In 2002, Anderson was appointed the first artist-in-residence of NASA which culminated in her 2004 touring solo performance “The End of the Moon.” Recent projects include a series of audio-visual installations and a high definition film, Hidden Inside Mountains, created for World Expo 2005 in Aichi, Japan. In 2007 she received the prestigious Dorothy and Lillian Gish Prize for her outstanding contribution to the arts, and in 2008 she completed a two-year worldwide tour of her performance piece, “Homeland,” which was released as an album on Nonesuch Records in June 2010. Anderson’s solo performance “Delusion” debuted at the Vancouver Cultural Olympiad in February 2010. Also in 2010, a retrospective of her visual and installation work opened in São Paulo, Brazil and later traveled to Rio de Janeiro.

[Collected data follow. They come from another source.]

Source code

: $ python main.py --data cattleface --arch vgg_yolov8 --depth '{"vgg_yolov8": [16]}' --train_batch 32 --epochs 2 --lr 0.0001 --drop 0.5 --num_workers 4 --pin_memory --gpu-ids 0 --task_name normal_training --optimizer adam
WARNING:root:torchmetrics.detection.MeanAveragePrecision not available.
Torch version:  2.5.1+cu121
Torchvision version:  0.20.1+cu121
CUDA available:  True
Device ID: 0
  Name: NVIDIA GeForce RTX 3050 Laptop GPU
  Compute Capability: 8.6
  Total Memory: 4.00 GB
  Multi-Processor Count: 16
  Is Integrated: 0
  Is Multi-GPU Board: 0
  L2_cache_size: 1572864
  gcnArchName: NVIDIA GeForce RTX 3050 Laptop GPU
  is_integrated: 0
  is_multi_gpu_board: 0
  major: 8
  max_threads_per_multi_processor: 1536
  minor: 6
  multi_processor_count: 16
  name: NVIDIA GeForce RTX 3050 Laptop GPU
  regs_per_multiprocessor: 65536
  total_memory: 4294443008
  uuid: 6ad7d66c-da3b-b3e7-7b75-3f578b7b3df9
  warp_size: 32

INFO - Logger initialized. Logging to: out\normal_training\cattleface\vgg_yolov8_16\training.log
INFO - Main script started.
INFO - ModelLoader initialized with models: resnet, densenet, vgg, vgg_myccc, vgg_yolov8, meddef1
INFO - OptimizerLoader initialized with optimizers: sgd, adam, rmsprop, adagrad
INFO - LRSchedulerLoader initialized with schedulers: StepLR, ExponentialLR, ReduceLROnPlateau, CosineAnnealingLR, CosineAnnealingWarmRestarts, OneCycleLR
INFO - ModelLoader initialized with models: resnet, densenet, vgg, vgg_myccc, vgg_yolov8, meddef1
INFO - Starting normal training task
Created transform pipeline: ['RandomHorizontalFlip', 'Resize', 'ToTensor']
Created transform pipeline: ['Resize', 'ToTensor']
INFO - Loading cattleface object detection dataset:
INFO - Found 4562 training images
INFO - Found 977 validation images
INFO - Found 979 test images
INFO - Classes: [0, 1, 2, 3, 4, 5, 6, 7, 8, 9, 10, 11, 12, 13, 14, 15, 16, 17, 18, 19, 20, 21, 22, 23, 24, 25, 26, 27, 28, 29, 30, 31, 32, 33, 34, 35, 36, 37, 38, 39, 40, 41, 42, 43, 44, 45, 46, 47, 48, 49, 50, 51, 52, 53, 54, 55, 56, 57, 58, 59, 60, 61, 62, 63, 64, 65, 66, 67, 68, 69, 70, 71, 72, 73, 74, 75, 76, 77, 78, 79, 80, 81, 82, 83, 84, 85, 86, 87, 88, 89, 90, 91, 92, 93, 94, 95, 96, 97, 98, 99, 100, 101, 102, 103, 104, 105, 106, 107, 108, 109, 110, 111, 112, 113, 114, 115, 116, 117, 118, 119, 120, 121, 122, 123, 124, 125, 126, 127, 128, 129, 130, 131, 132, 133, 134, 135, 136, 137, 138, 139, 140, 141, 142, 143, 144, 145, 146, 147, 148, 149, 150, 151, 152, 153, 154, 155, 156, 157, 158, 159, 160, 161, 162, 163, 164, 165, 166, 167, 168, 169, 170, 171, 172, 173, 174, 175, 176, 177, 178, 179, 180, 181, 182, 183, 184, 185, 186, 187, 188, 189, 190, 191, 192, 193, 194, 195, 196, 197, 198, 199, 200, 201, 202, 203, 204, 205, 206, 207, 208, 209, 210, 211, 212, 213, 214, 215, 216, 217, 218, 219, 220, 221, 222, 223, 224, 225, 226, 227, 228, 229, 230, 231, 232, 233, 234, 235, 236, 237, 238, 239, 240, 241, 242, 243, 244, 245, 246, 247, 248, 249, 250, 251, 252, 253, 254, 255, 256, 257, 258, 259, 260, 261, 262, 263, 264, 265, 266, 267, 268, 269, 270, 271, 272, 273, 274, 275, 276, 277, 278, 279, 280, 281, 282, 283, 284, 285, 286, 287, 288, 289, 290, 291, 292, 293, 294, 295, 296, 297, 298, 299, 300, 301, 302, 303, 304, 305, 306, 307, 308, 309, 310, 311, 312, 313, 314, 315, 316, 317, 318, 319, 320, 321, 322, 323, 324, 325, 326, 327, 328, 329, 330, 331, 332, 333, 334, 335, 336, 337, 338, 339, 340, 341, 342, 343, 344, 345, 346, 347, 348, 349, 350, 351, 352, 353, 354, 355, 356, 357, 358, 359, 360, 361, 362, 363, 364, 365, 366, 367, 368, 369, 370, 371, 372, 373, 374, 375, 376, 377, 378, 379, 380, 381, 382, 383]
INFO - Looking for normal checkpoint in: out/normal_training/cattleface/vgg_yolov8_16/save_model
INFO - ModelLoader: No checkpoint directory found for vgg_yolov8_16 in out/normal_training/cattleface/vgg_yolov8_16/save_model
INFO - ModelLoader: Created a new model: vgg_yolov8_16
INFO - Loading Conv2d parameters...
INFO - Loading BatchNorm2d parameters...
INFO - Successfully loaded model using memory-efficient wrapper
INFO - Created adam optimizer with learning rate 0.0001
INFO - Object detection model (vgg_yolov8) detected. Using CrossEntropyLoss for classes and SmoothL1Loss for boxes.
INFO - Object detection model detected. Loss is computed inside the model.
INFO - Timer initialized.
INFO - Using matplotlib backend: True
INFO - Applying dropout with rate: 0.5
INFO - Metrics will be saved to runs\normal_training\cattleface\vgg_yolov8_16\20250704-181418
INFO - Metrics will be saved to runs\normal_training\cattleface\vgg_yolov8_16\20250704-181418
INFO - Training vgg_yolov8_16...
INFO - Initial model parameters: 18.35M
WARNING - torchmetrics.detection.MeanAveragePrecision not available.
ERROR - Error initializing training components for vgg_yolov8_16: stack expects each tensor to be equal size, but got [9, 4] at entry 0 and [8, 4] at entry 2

In 2011 her exhibition of all new work, titled “Forty-Nine Days In the Bardo,” opened at the Fabric Workshop and Museum in Philadelphia. That same year she was awarded with the Pratt Institute’s Honorary Legends Award. Her exhibition Boat, curated by Vito Schnabel, opened in May of 2012. She has recently finished residencies at both CAP in UCLA in Los Angeles and EMPAC in Troy, New York. Her film Heart of a Dog was chosen as an official selection of the 2015 Venice and Toronto Film Festivals.
Anderson lives in New York City.
Laurie is a master collector, and I want others to be able to experience the way she draws things into her realm. She'll hear a note here, she'll hear a word there, and she'll just collect and collect. This kind of collecting is, I think, a really good thing for all of us to learn."